NEXT Monday cannot come soon enough for chronic pain sufferer Rita Edwards.
Mrs Edwards' health is in dire straits, but an appointment, obtained after great difficulty, next Monday has given her some hope of recovery.
It's either that or suicide, she said.
"I've asked for a bullet. The pain is maddening, it drives you mentally crazy," the Flowerdale resident said.
Mrs Edwards has two bulging discs in her spine that press on her sciatic nerve.
She cannot sit for very long, can stand for even less time and can hardly walk.
Her pain is always unbearable.
"Today's not a good day, but I don't get good days any more. I haven't had one for six months," she said.
Mrs Edwards' condition appeared in March, and what has followed, she says, has been lengthy confusion between hospitals and health professionals, and a string of apologies.
Mrs Edwards doesn't blame the hospital staff with whom she has been in contact. She believes they are working in a broken system.
In March, Mrs Edwards was told she would have to wait for three months before she could see a neurosurgeon through the public health system.
"I thought `oh, my God', I was going to die by then," she said.
But a surgeon was found for Mrs Edwards in Hobart in July.
"The first thing he said to me was, `how long have you been walking like that?' I walk sideways, you see, like a crab."

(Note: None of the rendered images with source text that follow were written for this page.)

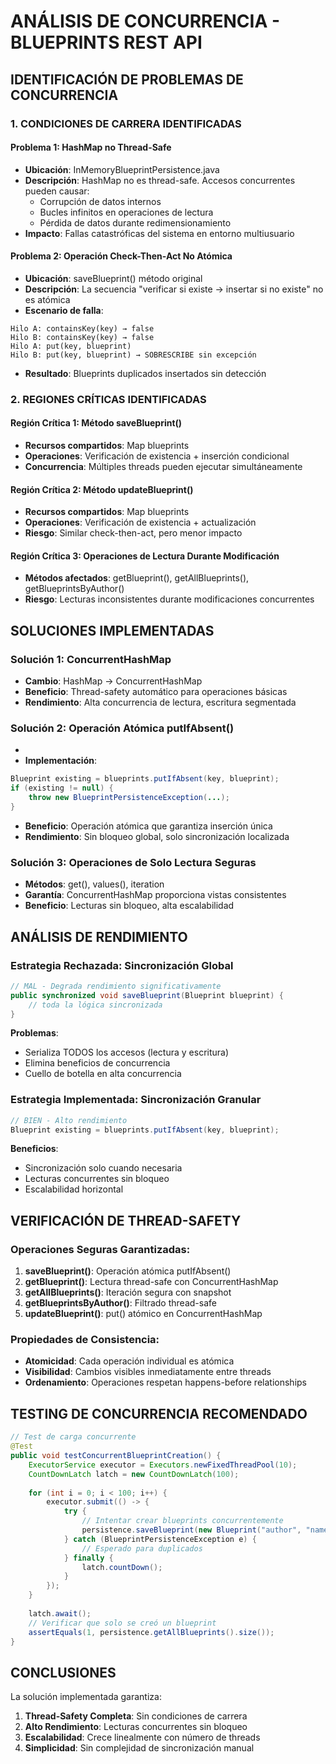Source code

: # ANÁLISIS DE CONCURRENCIA - BLUEPRINTS REST API

## IDENTIFICACIÓN DE PROBLEMAS DE CONCURRENCIA

### 1. CONDICIONES DE CARRERA IDENTIFICADAS

#### Problema 1: HashMap no Thread-Safe

- **Ubicación**: InMemoryBlueprintPersistence.java
- **Descripción**: HashMap no es thread-safe. Accesos concurrentes pueden causar:
  - Corrupción de datos internos
  - Bucles infinitos en operaciones de lectura
  - Pérdida de datos durante redimensionamiento
- **Impacto**: Fallas catastróficas del sistema en entorno multiusuario

#### Problema 2: Operación Check-Then-Act No Atómica
 
- **Ubicación**: saveBlueprint() método original
- **Descripción**: La secuencia "verificar si existe → insertar si no existe" no es atómica
- **Escenario de falla**:

```
Hilo A: containsKey(key) → false
Hilo B: containsKey(key) → false  
Hilo A: put(key, blueprint)
Hilo B: put(key, blueprint) → SOBRESCRIBE sin excepción
```

- **Resultado**: Blueprints duplicados insertados sin detección

### 2. REGIONES CRÍTICAS IDENTIFICADAS

#### Región Crítica 1: Método saveBlueprint()

- **Recursos compartidos**: Map blueprints
- **Operaciones**: Verificación de existencia + inserción condicional
- **Concurrencia**: Múltiples threads pueden ejecutar simultáneamente

#### Región Crítica 2: Método updateBlueprint()

- **Recursos compartidos**: Map blueprints  
- **Operaciones**: Verificación de existencia + actualización
- **Riesgo**: Similar check-then-act, pero menor impacto

#### Región Crítica 3: Operaciones de Lectura Durante Modificación

- **Métodos afectados**: getBlueprint(), getAllBlueprints(), getBlueprintsByAuthor()
- **Riesgo**: Lecturas inconsistentes durante modificaciones concurrentes

## SOLUCIONES IMPLEMENTADAS

### Solución 1: ConcurrentHashMap

- **Cambio**: HashMap → ConcurrentHashMap
- **Beneficio**: Thread-safety automático para operaciones básicas
- **Rendimiento**: Alta concurrencia de lectura, escritura segmentada

### Solución 2: Operación Atómica putIfAbsent()
- 
- **Implementación**:

```java
Blueprint existing = blueprints.putIfAbsent(key, blueprint);
if (existing != null) {
    throw new BlueprintPersistenceException(...);
}
```
  
- **Beneficio**: Operación atómica que garantiza inserción única
- **Rendimiento**: Sin bloqueo global, solo sincronización localizada

### Solución 3: Operaciones de Solo Lectura Seguras

- **Métodos**: get(), values(), iteration
- **Garantía**: ConcurrentHashMap proporciona vistas consistentes
- **Beneficio**: Lecturas sin bloqueo, alta escalabilidad

## ANÁLISIS DE RENDIMIENTO

### Estrategia Rechazada: Sincronización Global

```java
// MAL - Degrada rendimiento significativamente
public synchronized void saveBlueprint(Blueprint blueprint) {
    // toda la lógica sincronizada
}
```

**Problemas**:

- Serializa TODOS los accesos (lectura y escritura)
- Elimina beneficios de concurrencia
- Cuello de botella en alta concurrencia

### Estrategia Implementada: Sincronización Granular

```java
// BIEN - Alto rendimiento
Blueprint existing = blueprints.putIfAbsent(key, blueprint);
```
**Beneficios**:

- Sincronización solo cuando necesaria
- Lecturas concurrentes sin bloqueo
- Escalabilidad horizontal

## VERIFICACIÓN DE THREAD-SAFETY

### Operaciones Seguras Garantizadas:

1. **saveBlueprint()**: Operación atómica putIfAbsent()
2. **getBlueprint()**: Lectura thread-safe con ConcurrentHashMap
3. **getAllBlueprints()**: Iteración segura con snapshot
4. **getBlueprintsByAuthor()**: Filtrado thread-safe
5. **updateBlueprint()**: put() atómico en ConcurrentHashMap

### Propiedades de Consistencia:

- **Atomicidad**: Cada operación individual es atómica
- **Visibilidad**: Cambios visibles inmediatamente entre threads
- **Ordenamiento**: Operaciones respetan happens-before relationships

## TESTING DE CONCURRENCIA RECOMENDADO

```java
// Test de carga concurrente
@Test
public void testConcurrentBlueprintCreation() {
    ExecutorService executor = Executors.newFixedThreadPool(10);
    CountDownLatch latch = new CountDownLatch(100);
    
    for (int i = 0; i < 100; i++) {
        executor.submit(() -> {
            try {
                // Intentar crear blueprints concurrentemente
                persistence.saveBlueprint(new Blueprint("author", "name", points));
            } catch (BlueprintPersistenceException e) {
                // Esperado para duplicados
            } finally {
                latch.countDown();
            }
        });
    }
    
    latch.await();
    // Verificar que solo se creó un blueprint
    assertEquals(1, persistence.getAllBlueprints().size());
}
```

## CONCLUSIONES

La solución implementada garantiza:

1. **Thread-Safety Completa**: Sin condiciones de carrera
2. **Alto Rendimiento**: Lecturas concurrentes sin bloqueo  
3. **Escalabilidad**: Crece linealmente con número de threads
4. **Simplicidad**: Sin complejidad de sincronización manual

Mrs Edwards said an MRI scan was needed - but the closest appointment she could get was in six months. After some lobbying by her surgeon, an appointment at the Launceston General Hospital in August was found, and an alternate slot for September was found at the Royal Hobart Hospital.
"I was so elated, I was crying," Mrs Edwards said. She gave away her alternate slot at Hobart.
But on arrival in Launceston, things went awry and the scan didn't happen. Mrs Edwards said staff members were not told she was claustrophobic and unable to lie on her back.
"I was devastated, I really wanted to do this MRI."
Mrs Edwards is grateful for the apologies she has received from hospital workers, but still desperate for her scan so she can start treatment.
She managed to keep her September appointment in Hobart.
Mrs Edwards said an appointment on September 1 has since been made in Launceston, and she has been assured that she could be sedated for the scan.
"I'm too scared to ring Hobart and cancel that appointment, in case that happens again," she said.